**Try it**
The reply should consist of the entire listing, word for word.

Segment Open

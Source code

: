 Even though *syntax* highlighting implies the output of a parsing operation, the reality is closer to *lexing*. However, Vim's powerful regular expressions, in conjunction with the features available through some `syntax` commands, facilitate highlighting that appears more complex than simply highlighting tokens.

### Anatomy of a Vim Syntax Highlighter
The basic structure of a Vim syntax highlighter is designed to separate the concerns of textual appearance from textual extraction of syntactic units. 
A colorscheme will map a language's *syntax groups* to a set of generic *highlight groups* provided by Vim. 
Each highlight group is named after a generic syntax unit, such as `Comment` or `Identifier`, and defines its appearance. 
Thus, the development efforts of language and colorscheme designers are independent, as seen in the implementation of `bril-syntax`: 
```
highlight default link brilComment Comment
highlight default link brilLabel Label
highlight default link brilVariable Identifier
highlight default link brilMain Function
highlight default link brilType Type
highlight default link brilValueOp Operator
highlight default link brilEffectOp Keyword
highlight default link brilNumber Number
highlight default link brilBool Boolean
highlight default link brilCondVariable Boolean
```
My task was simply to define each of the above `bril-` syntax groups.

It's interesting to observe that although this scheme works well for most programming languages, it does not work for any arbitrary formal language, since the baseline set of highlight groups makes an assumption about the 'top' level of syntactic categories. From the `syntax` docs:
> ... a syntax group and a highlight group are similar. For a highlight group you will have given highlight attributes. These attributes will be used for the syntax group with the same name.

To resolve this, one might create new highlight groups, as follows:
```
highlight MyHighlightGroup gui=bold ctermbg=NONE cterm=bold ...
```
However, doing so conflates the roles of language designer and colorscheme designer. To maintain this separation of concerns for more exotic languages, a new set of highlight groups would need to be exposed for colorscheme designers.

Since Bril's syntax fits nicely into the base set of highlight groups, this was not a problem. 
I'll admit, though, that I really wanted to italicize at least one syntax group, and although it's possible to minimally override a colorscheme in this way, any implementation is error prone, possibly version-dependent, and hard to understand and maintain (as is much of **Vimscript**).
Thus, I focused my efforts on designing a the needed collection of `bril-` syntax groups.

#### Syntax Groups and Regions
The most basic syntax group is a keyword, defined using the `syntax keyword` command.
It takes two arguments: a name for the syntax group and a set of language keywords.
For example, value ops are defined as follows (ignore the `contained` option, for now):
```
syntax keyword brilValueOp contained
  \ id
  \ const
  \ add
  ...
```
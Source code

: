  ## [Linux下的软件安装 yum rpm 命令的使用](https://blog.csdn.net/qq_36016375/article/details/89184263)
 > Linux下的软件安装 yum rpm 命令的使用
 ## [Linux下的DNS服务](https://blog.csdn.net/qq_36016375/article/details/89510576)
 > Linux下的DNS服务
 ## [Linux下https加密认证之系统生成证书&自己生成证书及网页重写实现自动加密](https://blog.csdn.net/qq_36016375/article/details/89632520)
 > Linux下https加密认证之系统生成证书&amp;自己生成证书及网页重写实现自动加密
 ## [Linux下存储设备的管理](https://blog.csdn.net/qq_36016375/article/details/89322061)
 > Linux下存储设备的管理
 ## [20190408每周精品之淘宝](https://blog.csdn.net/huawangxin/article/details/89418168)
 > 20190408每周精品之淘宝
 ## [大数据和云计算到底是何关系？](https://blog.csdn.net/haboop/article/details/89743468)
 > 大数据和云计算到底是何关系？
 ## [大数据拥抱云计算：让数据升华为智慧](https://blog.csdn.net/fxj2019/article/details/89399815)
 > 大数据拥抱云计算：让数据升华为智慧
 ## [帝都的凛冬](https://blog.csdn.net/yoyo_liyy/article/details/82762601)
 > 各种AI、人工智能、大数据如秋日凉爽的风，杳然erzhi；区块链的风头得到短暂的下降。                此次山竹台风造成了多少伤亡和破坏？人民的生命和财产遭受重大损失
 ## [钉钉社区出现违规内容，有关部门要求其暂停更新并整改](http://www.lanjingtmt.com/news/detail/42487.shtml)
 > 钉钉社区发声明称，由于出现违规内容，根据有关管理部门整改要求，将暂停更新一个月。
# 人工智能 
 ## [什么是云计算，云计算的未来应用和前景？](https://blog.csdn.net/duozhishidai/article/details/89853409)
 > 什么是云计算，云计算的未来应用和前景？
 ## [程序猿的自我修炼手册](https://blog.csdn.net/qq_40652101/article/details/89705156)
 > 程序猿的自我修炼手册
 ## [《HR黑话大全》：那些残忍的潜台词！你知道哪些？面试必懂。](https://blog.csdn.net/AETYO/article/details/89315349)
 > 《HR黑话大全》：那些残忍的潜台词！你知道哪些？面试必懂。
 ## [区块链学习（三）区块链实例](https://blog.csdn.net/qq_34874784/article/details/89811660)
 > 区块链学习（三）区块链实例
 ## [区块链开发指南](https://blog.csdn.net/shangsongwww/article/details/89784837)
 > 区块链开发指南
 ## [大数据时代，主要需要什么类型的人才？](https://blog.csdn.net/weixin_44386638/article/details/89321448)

Segment Closed

**Task output**
Source code

: Even though *syntax* highlighting implies the output of a parsing operation, the reality is closer to *lexing*. However, Vim's powerful regular expressions, in conjunction with the features available through some `syntax` commands, facilitate highlighting that appears more complex than simply highlighting tokens.

### Anatomy of a Vim Syntax Highlighter
The basic structure of a Vim syntax highlighter is designed to separate the concerns of textual appearance from textual extraction of syntactic units. 
A colorscheme will map a language's *syntax groups* to a set of generic *highlight groups* provided by Vim. 
Each highlight group is named after a generic syntax unit, such as `Comment` or `Identifier`, and defines its appearance. 
Thus, the development efforts of language and colorscheme designers are independent, as seen in the implementation of `bril-syntax`: 
```
highlight default link brilComment Comment
highlight default link brilLabel Label
highlight default link brilVariable Identifier
highlight default link brilMain Function
highlight default link brilType Type
highlight default link brilValueOp Operator
highlight default link brilEffectOp Keyword
highlight default link brilNumber Number
highlight default link brilBool Boolean
highlight default link brilCondVariable Boolean
```
My task was simply to define each of the above `bril-` syntax groups.

It's interesting to observe that although this scheme works well for most programming languages, it does not work for any arbitrary formal language, since the baseline set of highlight groups makes an assumption about the 'top' level of syntactic categories. From the `syntax` docs:
> ... a syntax group and a highlight group are similar. For a highlight group you will have given highlight attributes. These attributes will be used for the syntax group with the same name.

To resolve this, one might create new highlight groups, as follows:
```
highlight MyHighlightGroup gui=bold ctermbg=NONE cterm=bold ...
```
However, doing so conflates the roles of language designer and colorscheme designer. To maintain this separation of concerns for more exotic languages, a new set of highlight groups would need to be exposed for colorscheme designers.

Since Bril's syntax fits nicely into the base set of highlight groups, this was not a problem. 
I'll admit, though, that I really wanted to italicize at least one syntax group, and although it's possible to minimally override a colorscheme in this way, any implementation is error prone, possibly version-dependent, and hard to understand and maintain (as is much of **Vimscript**).
Thus, I focused my efforts on designing a the needed collection of `bril-` syntax groups.

#### Syntax Groups and Regions
The most basic syntax group is a keyword, defined using the `syntax keyword` command.
It takes two arguments: a name for the syntax group and a set of language keywords.
For example, value ops are defined as follows (ignore the `contained` option, for now):
```
syntax keyword brilValueOp contained
  \ id
  \ const
  \ add
  ...
```
Source code

:  ## [Linux下的软件安装 yum rpm 命令的使用](https://blog.csdn.net/qq_36016375/article/details/89184263)
 > Linux下的软件安装 yum rpm 命令的使用
 ## [Linux下的DNS服务](https://blog.csdn.net/qq_36016375/article/details/89510576)
 > Linux下的DNS服务
 ## [Linux下https加密认证之系统生成证书&自己生成证书及网页重写实现自动加密](https://blog.csdn.net/qq_36016375/article/details/89632520)
 > Linux下https加密认证之系统生成证书&amp;自己生成证书及网页重写实现自动加密
 ## [Linux下存储设备的管理](https://blog.csdn.net/qq_36016375/article/details/89322061)
 > Linux下存储设备的管理
 ## [20190408每周精品之淘宝](https://blog.csdn.net/huawangxin/article/details/89418168)
 > 20190408每周精品之淘宝
 ## [大数据和云计算到底是何关系？](https://blog.csdn.net/haboop/article/details/89743468)
 > 大数据和云计算到底是何关系？
 ## [大数据拥抱云计算：让数据升华为智慧](https://blog.csdn.net/fxj2019/article/details/89399815)
 > 大数据拥抱云计算：让数据升华为智慧
 ## [帝都的凛冬](https://blog.csdn.net/yoyo_liyy/article/details/82762601)
 > 各种AI、人工智能、大数据如秋日凉爽的风，杳然erzhi；区块链的风头得到短暂的下降。                此次山竹台风造成了多少伤亡和破坏？人民的生命和财产遭受重大损失
 ## [钉钉社区出现违规内容，有关部门要求其暂停更新并整改](http://www.lanjingtmt.com/news/detail/42487.shtml)
 > 钉钉社区发声明称，由于出现违规内容，根据有关管理部门整改要求，将暂停更新一个月。
# 人工智能 
 ## [什么是云计算，云计算的未来应用和前景？](https://blog.csdn.net/duozhishidai/article/details/89853409)
 > 什么是云计算，云计算的未来应用和前景？
 ## [程序猿的自我修炼手册](https://blog.csdn.net/qq_40652101/article/details/89705156)
 > 程序猿的自我修炼手册
 ## [《HR黑话大全》：那些残忍的潜台词！你知道哪些？面试必懂。](https://blog.csdn.net/AETYO/article/details/89315349)
 > 《HR黑话大全》：那些残忍的潜台词！你知道哪些？面试必懂。
 ## [区块链学习（三）区块链实例](https://blog.csdn.net/qq_34874784/article/details/89811660)
 > 区块链学习（三）区块链实例
 ## [区块链开发指南](https://blog.csdn.net/shangsongwww/article/details/89784837)
 > 区块链开发指南
 ## [大数据时代，主要需要什么类型的人才？](https://blog.csdn.net/weixin_44386638/article/details/89321448)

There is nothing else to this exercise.